LaJiraGira expresses traces of Gil’s family and ethnic histories as a community-centered, lived experience in which ritual, festivity, and food play a central role.

“As a child, I often found myself among the chaos of community as we made processions, prayers, and rituals out of major and minor life events,” says Gil, associate professor of art at Lafayette College. “I wanted LaJiraGira to bring some of that energy and life into a context where we as a diverse community could share in it together.”

Gil took photos of people’s blankets during the picnic and will make prints from them as part of his tenure as KSAT artist-in-residence.
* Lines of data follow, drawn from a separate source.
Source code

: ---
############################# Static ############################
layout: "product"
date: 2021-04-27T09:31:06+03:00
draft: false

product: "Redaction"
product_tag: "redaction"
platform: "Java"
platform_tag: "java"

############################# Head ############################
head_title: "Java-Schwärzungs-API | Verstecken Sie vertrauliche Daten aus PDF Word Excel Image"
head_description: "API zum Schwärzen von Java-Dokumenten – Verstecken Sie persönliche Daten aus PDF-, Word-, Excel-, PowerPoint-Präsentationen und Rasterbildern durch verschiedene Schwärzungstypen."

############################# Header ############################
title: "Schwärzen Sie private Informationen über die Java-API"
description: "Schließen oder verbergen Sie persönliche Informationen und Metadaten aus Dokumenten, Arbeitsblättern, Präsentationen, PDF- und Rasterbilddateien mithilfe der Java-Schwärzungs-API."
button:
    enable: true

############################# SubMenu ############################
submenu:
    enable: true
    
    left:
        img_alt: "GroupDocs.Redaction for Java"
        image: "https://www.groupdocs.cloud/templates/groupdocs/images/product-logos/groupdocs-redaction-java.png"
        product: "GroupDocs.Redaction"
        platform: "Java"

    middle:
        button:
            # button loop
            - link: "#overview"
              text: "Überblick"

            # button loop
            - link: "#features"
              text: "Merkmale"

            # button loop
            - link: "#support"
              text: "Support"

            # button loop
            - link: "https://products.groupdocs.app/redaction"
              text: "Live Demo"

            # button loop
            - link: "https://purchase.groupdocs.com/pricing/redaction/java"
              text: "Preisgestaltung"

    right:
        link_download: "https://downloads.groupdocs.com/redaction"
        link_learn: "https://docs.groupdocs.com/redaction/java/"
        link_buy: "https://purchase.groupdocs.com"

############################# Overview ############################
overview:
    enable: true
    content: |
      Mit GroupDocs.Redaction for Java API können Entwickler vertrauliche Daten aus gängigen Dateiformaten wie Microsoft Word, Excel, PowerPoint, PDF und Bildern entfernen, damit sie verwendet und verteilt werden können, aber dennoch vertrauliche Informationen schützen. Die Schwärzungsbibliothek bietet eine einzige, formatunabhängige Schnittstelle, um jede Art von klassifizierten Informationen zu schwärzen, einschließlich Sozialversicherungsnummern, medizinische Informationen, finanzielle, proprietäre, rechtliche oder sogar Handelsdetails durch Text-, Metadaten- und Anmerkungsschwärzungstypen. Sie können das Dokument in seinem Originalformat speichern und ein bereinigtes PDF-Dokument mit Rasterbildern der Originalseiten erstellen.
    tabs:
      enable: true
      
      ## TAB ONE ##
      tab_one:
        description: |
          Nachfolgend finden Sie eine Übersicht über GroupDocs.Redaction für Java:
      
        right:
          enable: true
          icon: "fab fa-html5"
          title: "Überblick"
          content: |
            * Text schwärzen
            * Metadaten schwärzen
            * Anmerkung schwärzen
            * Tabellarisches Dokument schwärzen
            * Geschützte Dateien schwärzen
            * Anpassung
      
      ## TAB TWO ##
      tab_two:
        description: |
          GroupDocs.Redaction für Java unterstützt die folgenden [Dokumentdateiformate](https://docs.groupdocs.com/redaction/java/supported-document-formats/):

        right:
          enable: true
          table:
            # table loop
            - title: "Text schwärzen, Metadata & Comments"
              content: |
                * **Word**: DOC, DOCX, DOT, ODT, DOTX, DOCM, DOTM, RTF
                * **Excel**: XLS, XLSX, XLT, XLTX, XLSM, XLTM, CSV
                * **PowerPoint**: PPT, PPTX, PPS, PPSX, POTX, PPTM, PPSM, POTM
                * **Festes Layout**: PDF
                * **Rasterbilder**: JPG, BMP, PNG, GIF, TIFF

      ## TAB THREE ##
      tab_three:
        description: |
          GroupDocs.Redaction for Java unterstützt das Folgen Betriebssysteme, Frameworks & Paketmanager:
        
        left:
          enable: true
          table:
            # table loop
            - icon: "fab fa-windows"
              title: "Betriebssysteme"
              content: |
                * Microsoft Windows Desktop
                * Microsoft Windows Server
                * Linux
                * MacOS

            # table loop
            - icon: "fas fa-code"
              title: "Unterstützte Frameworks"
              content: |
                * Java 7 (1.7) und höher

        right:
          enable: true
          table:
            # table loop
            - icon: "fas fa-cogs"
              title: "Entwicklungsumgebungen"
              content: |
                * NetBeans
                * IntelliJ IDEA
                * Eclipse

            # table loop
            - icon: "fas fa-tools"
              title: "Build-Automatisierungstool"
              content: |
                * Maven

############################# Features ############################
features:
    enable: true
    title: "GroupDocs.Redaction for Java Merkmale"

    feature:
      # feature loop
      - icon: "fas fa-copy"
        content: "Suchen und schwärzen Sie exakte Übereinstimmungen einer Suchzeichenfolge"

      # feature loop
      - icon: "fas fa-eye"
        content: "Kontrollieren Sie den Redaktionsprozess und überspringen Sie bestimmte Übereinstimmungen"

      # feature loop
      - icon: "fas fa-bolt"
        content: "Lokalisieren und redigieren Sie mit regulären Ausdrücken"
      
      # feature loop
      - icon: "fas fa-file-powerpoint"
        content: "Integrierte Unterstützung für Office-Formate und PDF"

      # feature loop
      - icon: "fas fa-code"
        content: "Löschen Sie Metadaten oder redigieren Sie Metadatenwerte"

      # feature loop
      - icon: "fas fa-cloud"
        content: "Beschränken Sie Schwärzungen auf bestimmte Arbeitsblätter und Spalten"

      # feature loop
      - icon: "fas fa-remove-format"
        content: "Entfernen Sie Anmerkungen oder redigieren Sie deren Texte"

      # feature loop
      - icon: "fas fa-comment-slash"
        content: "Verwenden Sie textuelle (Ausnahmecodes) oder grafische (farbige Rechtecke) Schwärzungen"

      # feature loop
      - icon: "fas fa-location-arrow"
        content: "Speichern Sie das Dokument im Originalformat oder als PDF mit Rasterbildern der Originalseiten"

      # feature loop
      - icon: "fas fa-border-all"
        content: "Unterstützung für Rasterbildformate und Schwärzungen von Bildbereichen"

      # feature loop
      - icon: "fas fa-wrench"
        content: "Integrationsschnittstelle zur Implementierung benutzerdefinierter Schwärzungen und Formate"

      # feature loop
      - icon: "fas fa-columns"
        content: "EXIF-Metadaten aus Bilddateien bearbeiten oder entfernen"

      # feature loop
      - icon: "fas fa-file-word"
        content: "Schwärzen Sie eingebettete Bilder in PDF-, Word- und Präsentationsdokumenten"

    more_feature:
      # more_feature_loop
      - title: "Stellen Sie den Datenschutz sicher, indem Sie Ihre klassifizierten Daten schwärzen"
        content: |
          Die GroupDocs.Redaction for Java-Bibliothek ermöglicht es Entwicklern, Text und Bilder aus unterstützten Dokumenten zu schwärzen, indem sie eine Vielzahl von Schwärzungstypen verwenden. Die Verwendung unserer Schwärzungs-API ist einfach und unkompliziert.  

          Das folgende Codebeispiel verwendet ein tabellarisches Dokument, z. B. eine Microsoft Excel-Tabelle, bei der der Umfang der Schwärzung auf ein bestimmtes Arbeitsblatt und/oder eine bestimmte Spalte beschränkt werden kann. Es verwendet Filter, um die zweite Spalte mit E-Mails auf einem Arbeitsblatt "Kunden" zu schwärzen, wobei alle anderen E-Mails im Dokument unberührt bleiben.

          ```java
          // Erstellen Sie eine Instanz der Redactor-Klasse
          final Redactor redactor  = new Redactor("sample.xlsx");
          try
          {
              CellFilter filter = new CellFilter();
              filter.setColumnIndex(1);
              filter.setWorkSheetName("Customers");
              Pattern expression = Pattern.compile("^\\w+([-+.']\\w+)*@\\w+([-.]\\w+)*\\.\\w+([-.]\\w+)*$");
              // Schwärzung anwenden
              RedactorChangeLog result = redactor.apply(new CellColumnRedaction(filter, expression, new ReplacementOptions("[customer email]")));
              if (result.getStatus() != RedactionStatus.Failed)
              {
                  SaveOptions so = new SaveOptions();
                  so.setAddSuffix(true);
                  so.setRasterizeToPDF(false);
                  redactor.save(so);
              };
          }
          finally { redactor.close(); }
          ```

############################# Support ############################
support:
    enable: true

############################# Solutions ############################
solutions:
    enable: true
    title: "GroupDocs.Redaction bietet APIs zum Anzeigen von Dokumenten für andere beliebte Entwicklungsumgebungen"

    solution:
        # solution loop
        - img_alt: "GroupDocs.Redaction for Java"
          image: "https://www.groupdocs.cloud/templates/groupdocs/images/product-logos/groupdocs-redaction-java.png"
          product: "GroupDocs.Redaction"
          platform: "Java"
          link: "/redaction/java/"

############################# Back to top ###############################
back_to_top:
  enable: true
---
The printed picnic blanket forms, which he sees as reshapeable, portable sculptures, will be placed on the arts trail for short periods either in concert with an event (such as the Movies Along the Trail screening on Oct. 21) or randomly as an invitation for people to engage in impromptu gatherings or to elevate awareness of a particular location on the trail.

LaJiraGira was made possible by a Hotel Tax Grant from Northampton County, Pennsylvania.

To view the images at full size, click on one, then move your mouse to the right side of the expanded image and click on the arrow to scroll through the gallery. The photos were taken by Olivia Giralico, with the exception of the music ensemble, which was taken by Melissa Strom. View black and white photos by George Panichas.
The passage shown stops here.